Records provided:
*** Block opens ***

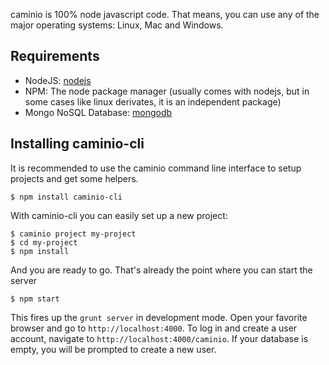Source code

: caminio is 100% node javascript code. That means, you can use any of the major operating systems: Linux, Mac and Windows.

## Requirements

* NodeJS: [nodejs](http://nodejs.com)
* NPM: The node package manager (usually comes with nodejs, but in some cases like linux derivates, it is an independent package)
* Mongo NoSQL Database: [mongodb](http://mongodb.com)

## Installing caminio-cli

It is recommended to use the caminio command line interface to setup projects and get some helpers.

    $ npm install caminio-cli

With caminio-cli you can easily set up a new project:

    $ caminio project my-project
    $ cd my-project
    $ npm install

And you are ready to go. That's already the point where you can start the server

    $ npm start

This fires up the `grunt server` in development mode. Open your favorite browser and go to `http://localhost:4000`. To log in and create a user account, navigate to `http://localhost:4000/caminio`. If your database is empty, you will be prompted to create a new user.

*** Block closes ***

Exercise objective: Exact copies of the line with "And you are" and of every later line in the entries make up the whole answer.

Answer for the task:
And you are ready to go. That's already the point where you can start the server

    $ npm start

This fires up the `grunt server` in development mode. Open your favorite browser and go to `http://localhost:4000`. To log in and create a user account, navigate to `http://localhost:4000/caminio`. If your database is empty, you will be prompted to create a new user.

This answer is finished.